**ASSIGNED TASK**
Word for word, repeat the lines of the records from the first line up to and including the line that contains "[travis]: http://travis-ci.org/rubygems/gemcutter", passing over any pictures.

(Saved data entries)
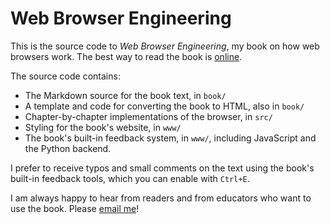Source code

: Web Browser Engineering
=======================

This is the source code to *Web Browser Engineering*, my book on how
web browsers work. The best way to read the book is
[online](https://browser.engineering/).

The source code contains:

- The Markdown source for the book text, in `book/`
- A template and code for converting the book to HTML, also in `book/`
- Chapter-by-chapter implementations of the browser, in `src/`
- Styling for the book's website, in `www/`
- The book's built-in feedback system, in `www/`, including JavaScript
  and the Python backend.

I prefer to receive typos and small comments on the text using the
book's built-in feedback tools, which you can enable with `Ctrl+E`.

I am always happy to hear from readers and from educators who want to
use the book. Please [email me](mailto:me@pavpanchekha.com)!

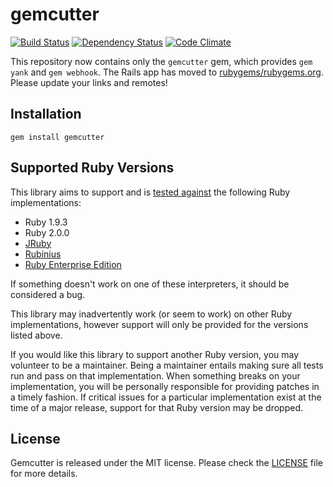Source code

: # gemcutter
[![Build Status](https://secure.travis-ci.org/rubygems/gemcutter.png?branch=master)][travis]
[![Dependency Status](https://gemnasium.com/rubygems/gemcutter.png?travis)][gemnasium]
[![Code Climate](https://codeclimate.com/badge.png)][codeclimate]

This repository now contains only the `gemcutter` gem, which provides `gem
yank` and `gem webhook`. The Rails app has moved to
[rubygems/rubygems.org][rubygems]. Please update your links and remotes!

[travis]: http://travis-ci.org/rubygems/gemcutter
[gemnasium]: https://gemnasium.com/rubygems/gemcutter
[codeclimate]: https://codeclimate.com/github/rubygems/gemcutter
[rubygems]: https://github.com/rubygems/rubygems.org

## Installation
    gem install gemcutter

## Supported Ruby Versions
This library aims to support and is [tested against][travis] the following Ruby
implementations:

* Ruby 1.9.3
* Ruby 2.0.0
* [JRuby][]
* [Rubinius][]
* [Ruby Enterprise Edition][ree]

[jruby]: http://www.jruby.org/
[rubinius]: http://rubini.us/
[ree]: http://www.rubyenterpriseedition.com/

If something doesn't work on one of these interpreters, it should be considered
a bug.

This library may inadvertently work (or seem to work) on other Ruby
implementations, however support will only be provided for the versions listed
above.

If you would like this library to support another Ruby version, you may
volunteer to be a maintainer. Being a maintainer entails making sure all tests
run and pass on that implementation. When something breaks on your
implementation, you will be personally responsible for providing patches in a
timely fashion. If critical issues for a particular implementation exist at the
time of a major release, support for that Ruby version may be dropped.

## License

Gemcutter is released under the MIT license. Please check the [LICENSE][] file
for more details.

[license]: https://github.com/rubygems/gemcutter/blob/master/MIT-LICENSE

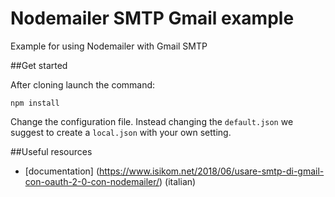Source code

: # Nodemailer SMTP Gmail example
Example for using Nodemailer with Gmail SMTP

##Get started

After cloning launch the command:

`npm install`

Change the configuration file.
Instead changing the `default.json` we suggest to create a `local.json` with your own setting.

##Useful resources

* [documentation] (https://www.isikom.net/2018/06/usare-smtp-di-gmail-con-oauth-2-0-con-nodemailer/) (italian)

**RESPONSE TO THE EXERCISE**
Source code

: Web Browser Engineering
=======================

This is the source code to *Web Browser Engineering*, my book on how
web browsers work. The best way to read the book is
[online](https://browser.engineering/).

The source code contains:

- The Markdown source for the book text, in `book/`
- A template and code for converting the book to HTML, also in `book/`
- Chapter-by-chapter implementations of the browser, in `src/`
- Styling for the book's website, in `www/`
- The book's built-in feedback system, in `www/`, including JavaScript
  and the Python backend.

I prefer to receive typos and small comments on the text using the
book's built-in feedback tools, which you can enable with `Ctrl+E`.

I am always happy to hear from readers and from educators who want to
use the book. Please [email me](mailto:me@pavpanchekha.com)!

Source code

: # gemcutter
[![Build Status](https://secure.travis-ci.org/rubygems/gemcutter.png?branch=master)][travis]
[![Dependency Status](https://gemnasium.com/rubygems/gemcutter.png?travis)][gemnasium]
[![Code Climate](https://codeclimate.com/badge.png)][codeclimate]

This repository now contains only the `gemcutter` gem, which provides `gem
yank` and `gem webhook`. The Rails app has moved to
[rubygems/rubygems.org][rubygems]. Please update your links and remotes!

[travis]: http://travis-ci.org/rubygems/gemcutter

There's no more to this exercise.